It would be hard to imagine this show without that frenzied, moshing GA mass. Throughout the concert, portions of the standing crowd threw itself into whorls. But during more uptempo tunes - or the uptempo choruses of slower songs - the entire crowd, observed from the grandstand, looked like some indiscriminate hysterical swarm, right out of an insect special on the Discovery Channel. (Army ants on fresh meat? A killer-bee hive under attack?) During the opening act by the Chicago trio the Riverdales (rhythmically acute Ramones lovers undercut by the usual opening-band sound murk) grandstanders had made occasional rushes for the gates onto the floor and been held back by security. But when Green Day broke into "Welcome to Paradise," their third song, the dam broke: down at least one aisle seen from across the hall, a crowd poured like molten lava through a gate and into the arena-length mosh pit.
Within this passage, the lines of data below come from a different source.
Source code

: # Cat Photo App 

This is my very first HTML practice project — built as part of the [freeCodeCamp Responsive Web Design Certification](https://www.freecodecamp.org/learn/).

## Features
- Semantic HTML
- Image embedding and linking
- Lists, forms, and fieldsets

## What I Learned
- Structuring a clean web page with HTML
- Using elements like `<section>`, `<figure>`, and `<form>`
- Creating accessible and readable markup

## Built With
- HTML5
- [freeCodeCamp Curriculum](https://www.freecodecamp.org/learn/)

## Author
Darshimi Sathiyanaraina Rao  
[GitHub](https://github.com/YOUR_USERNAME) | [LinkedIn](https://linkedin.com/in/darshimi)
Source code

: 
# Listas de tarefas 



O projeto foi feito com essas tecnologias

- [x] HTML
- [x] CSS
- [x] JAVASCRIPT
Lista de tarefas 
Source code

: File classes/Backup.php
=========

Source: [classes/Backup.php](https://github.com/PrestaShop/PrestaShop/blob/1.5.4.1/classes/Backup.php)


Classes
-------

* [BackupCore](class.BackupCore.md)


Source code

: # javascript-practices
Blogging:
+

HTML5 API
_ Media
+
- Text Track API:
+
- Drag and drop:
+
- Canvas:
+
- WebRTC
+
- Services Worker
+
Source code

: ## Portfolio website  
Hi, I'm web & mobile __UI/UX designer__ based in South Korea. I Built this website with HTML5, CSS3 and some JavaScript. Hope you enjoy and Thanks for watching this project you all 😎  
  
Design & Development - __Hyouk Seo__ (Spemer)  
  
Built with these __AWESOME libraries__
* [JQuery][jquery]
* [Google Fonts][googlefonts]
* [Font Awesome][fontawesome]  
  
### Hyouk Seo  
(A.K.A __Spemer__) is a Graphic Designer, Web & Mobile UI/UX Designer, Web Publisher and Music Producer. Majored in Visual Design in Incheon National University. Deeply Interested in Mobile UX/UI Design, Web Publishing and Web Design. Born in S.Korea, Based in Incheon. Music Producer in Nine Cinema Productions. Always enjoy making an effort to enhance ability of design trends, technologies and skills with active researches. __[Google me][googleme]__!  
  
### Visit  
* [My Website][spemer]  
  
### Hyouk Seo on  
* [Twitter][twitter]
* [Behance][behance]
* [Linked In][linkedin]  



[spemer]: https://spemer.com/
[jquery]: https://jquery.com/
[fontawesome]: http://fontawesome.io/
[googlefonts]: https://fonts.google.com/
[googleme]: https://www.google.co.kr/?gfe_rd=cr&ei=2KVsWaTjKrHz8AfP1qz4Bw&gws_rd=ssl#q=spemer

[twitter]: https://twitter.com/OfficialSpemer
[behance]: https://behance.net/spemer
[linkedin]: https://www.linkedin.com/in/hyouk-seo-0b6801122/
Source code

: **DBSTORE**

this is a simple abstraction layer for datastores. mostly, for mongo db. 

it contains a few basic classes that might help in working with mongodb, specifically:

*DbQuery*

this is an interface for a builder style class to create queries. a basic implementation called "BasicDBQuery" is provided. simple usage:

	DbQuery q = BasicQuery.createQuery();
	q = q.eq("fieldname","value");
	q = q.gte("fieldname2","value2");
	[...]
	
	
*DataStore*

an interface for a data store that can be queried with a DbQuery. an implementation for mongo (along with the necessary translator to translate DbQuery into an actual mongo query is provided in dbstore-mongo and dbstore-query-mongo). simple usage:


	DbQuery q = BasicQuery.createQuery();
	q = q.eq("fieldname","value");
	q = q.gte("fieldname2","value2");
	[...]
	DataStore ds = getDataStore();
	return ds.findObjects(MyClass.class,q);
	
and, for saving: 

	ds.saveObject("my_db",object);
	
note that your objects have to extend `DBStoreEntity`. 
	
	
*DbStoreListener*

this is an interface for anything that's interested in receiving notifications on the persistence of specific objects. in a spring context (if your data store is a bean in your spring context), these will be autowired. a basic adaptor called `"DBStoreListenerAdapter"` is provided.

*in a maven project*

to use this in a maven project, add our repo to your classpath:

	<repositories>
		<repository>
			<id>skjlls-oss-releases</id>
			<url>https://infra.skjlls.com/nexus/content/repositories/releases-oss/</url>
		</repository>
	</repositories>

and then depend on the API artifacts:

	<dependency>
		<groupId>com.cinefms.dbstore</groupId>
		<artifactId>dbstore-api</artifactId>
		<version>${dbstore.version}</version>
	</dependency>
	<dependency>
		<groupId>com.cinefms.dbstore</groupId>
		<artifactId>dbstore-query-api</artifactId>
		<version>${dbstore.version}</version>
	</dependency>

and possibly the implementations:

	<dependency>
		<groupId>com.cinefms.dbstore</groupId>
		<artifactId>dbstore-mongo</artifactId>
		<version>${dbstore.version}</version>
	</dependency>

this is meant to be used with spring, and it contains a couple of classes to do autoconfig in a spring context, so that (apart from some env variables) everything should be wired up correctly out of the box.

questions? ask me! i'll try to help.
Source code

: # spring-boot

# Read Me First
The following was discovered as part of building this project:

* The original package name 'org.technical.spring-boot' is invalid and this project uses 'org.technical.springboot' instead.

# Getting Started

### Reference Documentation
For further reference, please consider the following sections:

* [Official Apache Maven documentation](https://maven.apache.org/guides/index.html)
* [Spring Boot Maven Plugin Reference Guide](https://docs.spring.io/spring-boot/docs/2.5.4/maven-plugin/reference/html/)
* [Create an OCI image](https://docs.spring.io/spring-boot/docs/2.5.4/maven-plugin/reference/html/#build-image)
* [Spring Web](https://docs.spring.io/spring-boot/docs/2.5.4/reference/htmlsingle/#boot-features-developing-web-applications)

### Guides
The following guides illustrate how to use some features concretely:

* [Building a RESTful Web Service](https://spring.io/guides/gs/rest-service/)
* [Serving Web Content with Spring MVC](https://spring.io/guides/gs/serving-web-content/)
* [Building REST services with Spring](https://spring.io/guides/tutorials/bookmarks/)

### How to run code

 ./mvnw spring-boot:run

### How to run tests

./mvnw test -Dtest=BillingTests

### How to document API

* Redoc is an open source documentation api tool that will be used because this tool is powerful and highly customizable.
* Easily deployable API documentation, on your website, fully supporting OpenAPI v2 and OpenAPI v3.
It would be mistaken to underestimate Green Day's musical performance in this equation. Yes, it was loud and fast, but the simplicity of Green Day's material can be overstated. The three-chord AABA and ABA song structures wind each piece tight, into little punk-rock vortexes, at the same time that their keening melodies and precisely inserted vocal harmonies (between Billie Joe and bassist Mike Dirnt) expand them outward and upward. With the audience singing along to every word of "Longview," it was easy to admire the textbook use of a bridge in a pop song at the same time that you felt your body lift. It also doesn't hurt that this seems to be a outfit utterly without pretension. If some rockers play Dionysus and Lucifer, Billie Joe is the trickster Puck, mugging, bringing an under-15 boy up from the pit and encouraging him to yell "Fuck off!" to the audience, or stripping off his own clothes for the final encore and strutting around the stage, like a three-year-old, fresh out of the bath and into the parents' living room. Forget political punk, this was liberating art for art's sake.